Saygı duymuyorum…
Bir saygı tekerlemesi almış başını gidiyor...
Siyâkından sibâkından koparılmış, anlamından kaydırılmış, hakikatinden soyulmuş, illetinden savrulmuş, kaşı gözü yarılmış, terkîbi muharref, muhatabından bağımsızlaştırılmış, âdeta bir mücerrete saygı; cinnet gibi, tecennün gibi, saygı sârâsı nöbetinde bir tâife…
Tâife saygı diyor, biz ihtirâm diyelim ki, kelâmın musikîsi de olsun. Tâife saygı diyor, biz tevkîr diyelim ki,(vakarlı tutma), kelâmın da vakarını saklayalım, hâlel-dâr etmeyelim.
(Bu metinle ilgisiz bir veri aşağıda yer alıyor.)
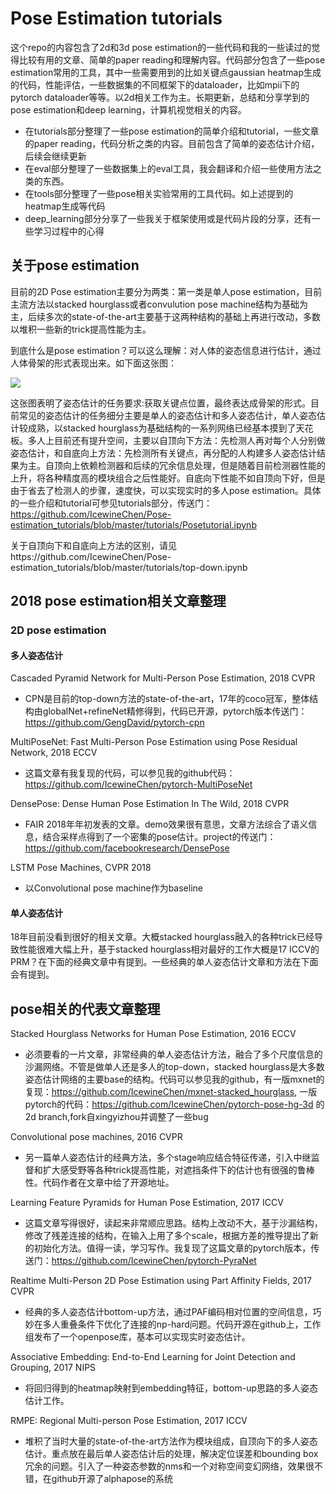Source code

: # Pose Estimation tutorials

这个repo的内容包含了2d和3d pose estimation的一些代码和我的一些读过的觉得比较有用的文章、简单的paper reading和理解内容。代码部分包含了一些pose estimation常用的工具，其中一些需要用到的比如关键点gaussian heatmap生成的代码，性能评估，一些数据集的不同框架下的dataloader，比如mpii下的pytorch dataloader等等。以2d相关工作为主。长期更新，总结和分享学到的pose estimation和deep learning，计算机视觉相关的内容。

- 在tutorials部分整理了一些pose estimation的简单介绍和tutorial，一些文章的paper reading，代码分析之类的内容。目前包含了简单的姿态估计介绍，后续会继续更新
- 在eval部分整理了一些数据集上的eval工具，我会翻译和介绍一些使用方法之类的东西。
- 在tools部分整理了一些pose相关实验常用的工具代码。如上述提到的heatmap生成等代码
- deep_learning部分分享了一些我关于框架使用或是代码片段的分享，还有一些学习过程中的心得

## 关于pose estimation
目前的2D Pose estimation主要分为两类：第一类是单人pose estimation，目前主流方法以stacked hourglass或者convulution pose machine结构为基础为主，后续多次的state-of-the-art主要基于这两种结构的基础上再进行改动，多数以堆积一些新的trick提高性能为主。

到底什么是pose estimation？可以这么理解：对人体的姿态信息进行估计，通过人体骨架的形式表现出来。如下面这张图：

<div style="align: center">
<img src="https://camo.githubusercontent.com/fe6a3425203fd42bb3c21feb54ed6117e8449fcb/68747470733a2f2f6769746875622e636f6d2f434d552d5065726365707475616c2d436f6d707574696e672d4c61622f6f70656e706f73652f7261772f6d61737465722f646f632f6d656469612f6b6579706f696e74735f706f73655f31382e706e67"/>
</div>

这张图表明了姿态估计的任务要求:获取关键点位置，最终表达成骨架的形式。目前常见的姿态估计的任务细分主要是单人的姿态估计和多人姿态估计，单人姿态估计较成熟，以stacked hourglass为基础结构的一系列网络已经基本摸到了天花板。多人上目前还有提升空间，主要以自顶向下方法：先检测人再对每个人分别做姿态估计，和自底向上方法：先检测所有关键点，再分配的人构建多人姿态估计结果为主。自顶向上依赖检测器和后续的冗余信息处理，但是随着目前检测器性能的上升，将各种精度高的模块组合之后性能好。自底向下性能不如自顶向下好，但是由于省去了检测人的步骤，速度快，可以实现实时的多人pose estimation。具体的一些介绍和tutorial可参见tutorials部分，传送门：https://github.com/IcewineChen/Pose-estimation_tutorials/blob/master/tutorials/Posetutorial.ipynb

关于自顶向下和自底向上方法的区别，请见https://github.com/IcewineChen/Pose-estimation_tutorials/blob/master/tutorials/top-down.ipynb

## 2018 pose estimation相关文章整理

### 2D pose estimation
#### 多人姿态估计
Cascaded Pyramid Network for Multi-Person Pose Estimation, 2018 CVPR
- CPN是目前的top-down方法的state-of-the-art，17年的coco冠军，整体结构由globalNet+refineNet精修得到，代码已开源，pytorch版本传送门：https://github.com/GengDavid/pytorch-cpn

MultiPoseNet: Fast Multi-Person Pose Estimation using Pose Residual Network, 2018 ECCV 
- 这篇文章有我复现的代码，可以参见我的github代码：https://github.com/IcewineChen/pytorch-MultiPoseNet

DensePose: Dense Human Pose Estimation In The Wild, 2018 CVPR
- FAIR 2018年年初发表的文章。demo效果很有意思，文章方法综合了语义信息，结合采样点得到了一个密集的pose估计。project的传送门：https://github.com/facebookresearch/DensePose

LSTM Pose Machines, CVPR 2018
- 以Convolutional pose machine作为baseline

#### 单人姿态估计
18年目前没看到很好的相关文章。大概stacked hourglass融入的各种trick已经导致性能很难大幅上升，基于stacked hourglass相对最好的工作大概是17 ICCV的PRM？在下面的经典文章中有提到。一些经典的单人姿态估计文章和方法在下面会有提到。

## pose相关的代表文章整理
Stacked Hourglass Networks for Human Pose Estimation, 2016 ECCV
- 必须要看的一片文章，非常经典的单人姿态估计方法，融合了多个尺度信息的沙漏网络。不管是做单人还是多人的top-down，stacked hourglass是大多数姿态估计网络的主要base的结构。代码可以参见我的github，有一版mxnet的复现：https://github.com/IcewineChen/mxnet-stacked_hourglass, 一版pytorch的代码：https://github.com/IcewineChen/pytorch-pose-hg-3d 的2d branch,fork自xingyizhou并调整了一些bug

Convolutional pose machines, 2016 CVPR
- 另一篇单人姿态估计的经典方法，多个stage响应结合特征传递，引入中继监督和扩大感受野等各种trick提高性能，对遮挡条件下的估计也有很强的鲁棒性。代码作者在文章中给了开源地址。

Learning Feature Pyramids for Human Pose Estimation, 2017 ICCV
- 这篇文章写得很好，读起来非常顺应思路。结构上改动不大，基于沙漏结构，修改了残差连接的结构，在输入上用了多个scale，根据方差的推导提出了新的初始化方法。值得一读，学习写作。我复现了这篇文章的pytorch版本，传送门：https://github.com/IcewineChen/pytorch-PyraNet

Realtime Multi-Person 2D Pose Estimation using Part Affinity Fields, 2017 CVPR
- 经典的多人姿态估计bottom-up方法，通过PAF编码相对位置的空间信息，巧妙在多人重叠条件下优化了连接的np-hard问题。代码开源在github上，工作组发布了一个openpose库，基本可以实现实时姿态估计。

Associative Embedding: End-to-End Learning for Joint Detection and Grouping, 2017 NIPS
- 将回归得到的heatmap映射到embedding特征，bottom-up思路的多人姿态估计工作。

RMPE: Regional Multi-person Pose Estimation, 2017 ICCV
- 堆积了当时大量的state-of-the-art方法作为模块组成，自顶向下的多人姿态估计。重点放在最后单人姿态估计后的处理，解决定位误差和bounding box冗余的问题。引入了一种姿态参数的nms和一个对称空间变幻网络，效果很不错，在github开源了alphapose的系统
Tâife saygı diyor, biz hürmet diyelim,(muhterem tutma) mahremin içine alalım ki, kelâmın bir mahremiyeti vardır, muhafaza edelim, mukaddesâtı vardır, ihtirâm duyalım…
İhtirâm edilmez, tevkir edilmez, hürmet edilmez.
İhtirâm, tevkir, hürmet hissedilir, duyulur ancak; derûnî bir histir ki, gemlenemez, mâni olunamaz, sipâriş edilemez, tabîi tecellîsinin hâricindeki tezâhürleri bir abes, bir kerihü’l menzâr, bir sunilik alâmet-i fârikasıdır, bunları fark etmek için insan olmak kâfi ve de vâfidir…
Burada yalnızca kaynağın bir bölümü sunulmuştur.